Físicamente, es una mujer que fue bella y ha querido seguir siéndolo, y eso lo ha estropeado todo. A veces, el resultado de las operaciones estéticas soporta mal el paso del tiempo. En este caso es difícil saber lo que no funciona, da la impresión de que nada ocupa el lugar que le corresponde y de que el rostro, aunque siga tratando de parecer un rostro, huya ahora de toda exigencia de proporcionalidad. Es una especie de máscara excesivamente tensada con unos ojos de serpiente ahogados en sus órbitas, cientos de pequeñas arrugas que convergen hacia unos labios de un volumen asombroso y una frente tan tersa que las cejas parecen arqueadas a la fuerza. Los carrillos han retrocedido y penden a ambos lados de la cabeza, como unas patillas; el cabello, teñido de negro azabache, tiene un volumen pasmoso. Cuando la cabeza de bruja de esa mujer ha aparecido detrás del mostrador de la recepción, Alex ha tenido que reprimirse para no dar un salto hacia atrás. Enfrentarse a semejante monstruosidad nada más llegar anima a tomar decisiones rápidas, y aunque Alex ya había decidido acabar pronto en Toulouse y regresar, la dueña del hotel la invita a tomar una copa en su salón privado la primera noche.

—¿Le apetece charlar un rato conmigo?

El whisky es excelente y el salón agradable, decorado estilo años cincuenta, con un gran teléfono negro de baquelita y un tocadiscos Teppaz en el que hay un álbum de los Platters. Después de todo, es una mujer amable que le explica anécdotas divertidas de sus antiguos clientes. Además, Alex acaba por acostumbrarse a ese rostro. Lo olvida. Como también la señora Zanetti ha debido de olvidarlo, algo propio de todos los defectos: llega un momento en que ya solo los demás los perciben.

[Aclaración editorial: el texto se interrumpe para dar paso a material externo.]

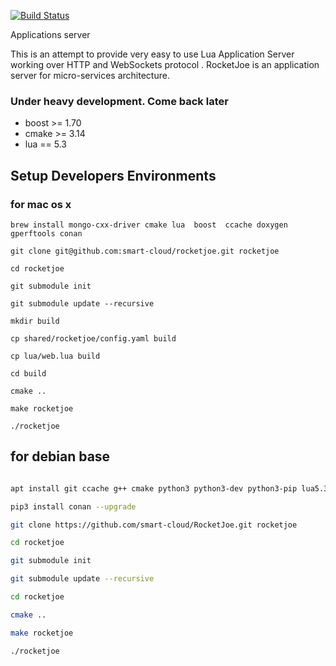 [![Build Status](https://travis-ci.org/smart-cloud/RocketJoe.svg?branch=master)](https://travis-ci.org/smart-cloud/RocketJoe)


Applications server 

This is an attempt to provide very easy to use Lua Application Server working over HTTP and WebSockets  protocol . 
RocketJoe is an application server for micro-services architecture.

### Under heavy development. Come back later

* boost >=  1.70
* cmake >=  3.14
* lua   == 5.3

## Setup Developers Environments 

### for mac os x 

```
brew install mongo-cxx-driver cmake lua  boost  ccache doxygen gperftools conan

git clone git@github.com:smart-cloud/rocketjoe.git rocketjoe

cd rocketjoe

git submodule init

git submodule update --recursive

mkdir build

cp shared/rocketjoe/config.yaml build

cp lua/web.lua build

cd build

cmake ..

make rocketjoe

./rocketjoe 

```

## for debian base

```bash

apt install git ccache g++ cmake python3 python3-dev python3-pip lua5.3 liblua5.3-dev 

pip3 install conan --upgrade 

git clone https://github.com/smart-cloud/RocketJoe.git rocketjoe

cd rocketjoe

git submodule init

git submodule update --recursive

cd rocketjoe

cmake ..

make rocketjoe

./rocketjoe 
 
```
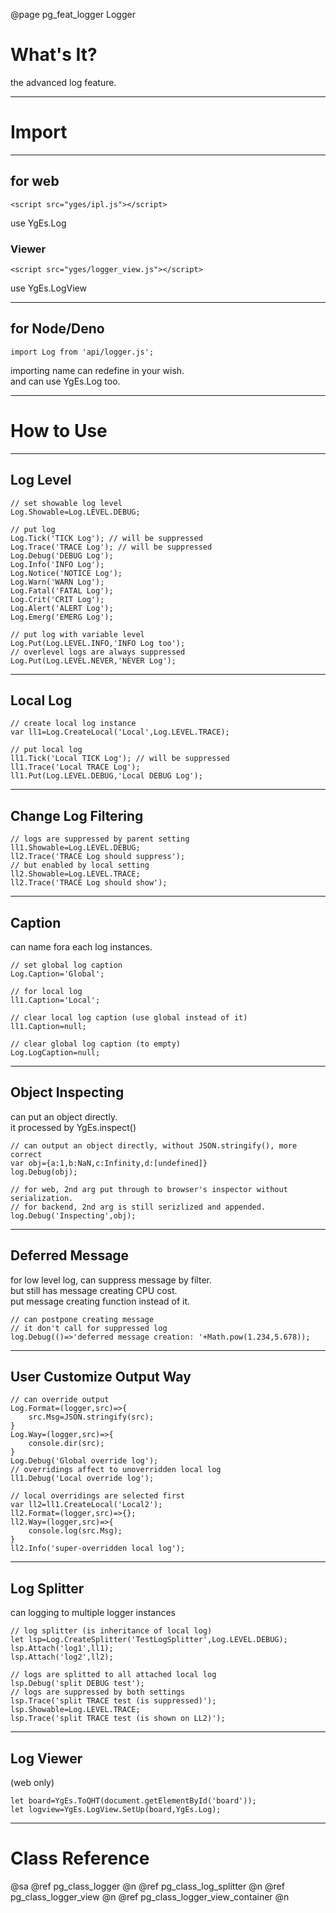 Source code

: ﻿@page pg_feat_logger Logger

# What's It?

the advanced log feature.  

-----
# Import

-----
## for web

```
<script src="yges/ipl.js"></script>
```
use YgEs.Log  

### Viewer

```
<script src="yges/logger_view.js"></script>
```
use YgEs.LogView

-----
## for Node/Deno

```
import Log from 'api/logger.js';
```
importing name can redefine in your wish.  
and can use YgEs.Log too.  

-----
# How to Use

-----
## Log Level

```
// set showable log level 
Log.Showable=Log.LEVEL.DEBUG;

// put log 
Log.Tick('TICK Log'); // will be suppressed 
Log.Trace('TRACE Log'); // will be suppressed 
Log.Debug('DEBUG Log');
Log.Info('INFO Log');
Log.Notice('NOTICE Log');
Log.Warn('WARN Log');
Log.Fatal('FATAL Log');
Log.Crit('CRIT Log');
Log.Alert('ALERT Log');
Log.Emerg('EMERG Log');

// put log with variable level
Log.Put(Log.LEVEL.INFO,'INFO Log too');
// overlevel logs are always suppressed 
Log.Put(Log.LEVEL.NEVER,'NEVER Log');
```

-----
## Local Log

```
// create local log instance 
var ll1=Log.CreateLocal('Local',Log.LEVEL.TRACE);

// put local log 
ll1.Tick('Local TICK Log'); // will be suppressed 
ll1.Trace('Local TRACE Log');
ll1.Put(Log.LEVEL.DEBUG,'Local DEBUG Log');
```

-----
## Change Log Filtering

```
// logs are suppressed by parent setting 
ll1.Showable=Log.LEVEL.DEBUG;
ll2.Trace('TRACE Log should suppress');
// but enabled by local setting 
ll2.Showable=Log.LEVEL.TRACE;
ll2.Trace('TRACE Log should show');
```

-----
## Caption

can name fora each log instances.
```
// set global log caption 
Log.Caption='Global';

// for local log
ll1.Caption='Local';

// clear local log caption (use global instead of it)
ll1.Caption=null;

// clear global log caption (to empty) 
Log.LogCaption=null;

```

-----
## Object Inspecting

can put an object directly.  
it processed by YgEs.inspect() 

```
// can output an object directly, without JSON.stringify(), more correct   
var obj={a:1,b:NaN,c:Infinity,d:[undefined]}
log.Debug(obj);

// for web, 2nd arg put through to browser's inspector without serialization.  
// for backend, 2nd arg is still serizlized and appended.  
log.Debug('Inspecting',obj);
```

-----
## Deferred Message

for low level log, can suppress message by filter.  
but still has message creating CPU cost.  
put message creating function instead of it.  

```
// can postpone creating message 
// it don't call for suppressed log 
log.Debug(()=>'deferred message creation: '+Math.pow(1.234,5.678));
```

-----
## User Customize Output Way

```
// can override output 
Log.Format=(logger,src)=>{
	src.Msg=JSON.stringify(src);
}
Log.Way=(logger,src)=>{
	console.dir(src);
}
Log.Debug('Global override log');
// overridings affect to unoverridden local log 
ll1.Debug('Local override log');

// local overridings are selected first 
var ll2=ll1.CreateLocal('Local2');
ll2.Format=(logger,src)=>{};
ll2.Way=(logger,src)=>{
	console.log(src.Msg);
}
ll2.Info('super-overridden local log');
```

-----
## Log Splitter

can logging to multiple logger instances  

```
// log splitter (is inheritance of local log) 
let lsp=Log.CreateSplitter('TestLogSplitter',Log.LEVEL.DEBUG);
lsp.Attach('log1',ll1);
lsp.Attach('log2',ll2);

// logs are splitted to all attached local log 
lsp.Debug('split DEBUG test');
// logs are suppressed by both settings 
lsp.Trace('split TRACE test (is suppressed)');
lsp.Showable=Log.LEVEL.TRACE;
lsp.Trace('split TRACE test (is shown on LL2)');
```

-----
## Log Viewer

(web only)
```
let board=YgEs.ToQHT(document.getElementById('board'));
let logview=YgEs.LogView.SetUp(board,YgEs.Log);
```

-----
# Class Reference

@sa @ref pg_class_logger @n
	@ref pg_class_log_splitter @n
	@ref pg_class_logger_view @n
	@ref pg_class_logger_view_container @n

Luego descorchan una botella de Burdeos. «No sé qué me queda, pero si le apetece cenar…». Alex ha aceptado, por comodidad. La velada se alarga agradablemente, y se ve sometida a una batería de preguntas en cuyas respuestas miente razonablemente. La ventaja de esas conversaciones casuales es que no se está obligado a decir la verdad, pues lo que se dice no tiene importancia para nadie. Cuando se levanta del sofá para dirigirse a su habitación, es más de la una de la madrugada. Se despiden con un beso en la mejilla y se dicen que han pasado una velada maravillosa, lo cual es a la vez verdad y mentira. En cualquier caso, el tiempo ha pasado sin que Alex se diera cuenta. Se acuesta más tarde de lo que había previsto, abatida por el cansancio, y se reencuentra con sus pesadillas.

Al día siguiente da un paseo por las librerías y, para finalizar la jornada, se regala una siesta inesperada de una profundidad casi dolorosa.

El hotel «dispone de veinticuatro habitaciones y fue renovado enteramente hace cuatro años», ha dicho Jacqueline Zanetti. «Llámeme Jacqueline, sí, sí, insisto». La habitación de Alex está en la segunda planta, así que se cruza con pocos clientes aunque sí oye los ruidos de unos y otros, pues la renovación no incluyó la insonorización. Por la noche, en el momento en que Alex trata de salir discretamente a la calle, Jacqueline aparece detrás del mostrador de recepción. Imposible negarse a una copa, imposible. Jacqueline está más en forma que nunca, centelleante, ríe, sonríe y gesticula mientras va de un lado a otro sirviéndole generosamente aperitivos. Hacia las diez de la noche, al tercer whisky, muestra por fin sus cartas:

—¿Vamos a bailar…?

El entusiasmo de la propuesta debería provocar una adhesión inmediata, salvo que a Alex, el baile… Además, esos sitios la dejan perpleja.

—¡Oh, no, en absoluto! —jura Jacqueline, fingiéndose exageradamente ofendida—. Vamos solo a bailar, ¡se lo aseguro!

Como si realmente creyera en lo que dice.

Alex se hizo enfermera a instancias de su madre, pero en el fondo es enfermera vocacional. Le gusta hacer el bien, y puesto que Jacqueline se ha tomado realmente muchas molestias para escenificar su propuesta, acaba por ceder. Mientras le sirve unas brochetas, le explica que el local es muy divertido, que se puede ir a bailar dos veces por semana y que siempre le ha gustado. «Bueno —reconoce haciendo melindres—, y también es un sitio de encuentros».

Alex sorbe su Burdeos, ni siquiera se ha dado cuenta del tiempo que llevan sentadas a la mesa y ya son las diez y media. «Así pues, ¿nos vamos?».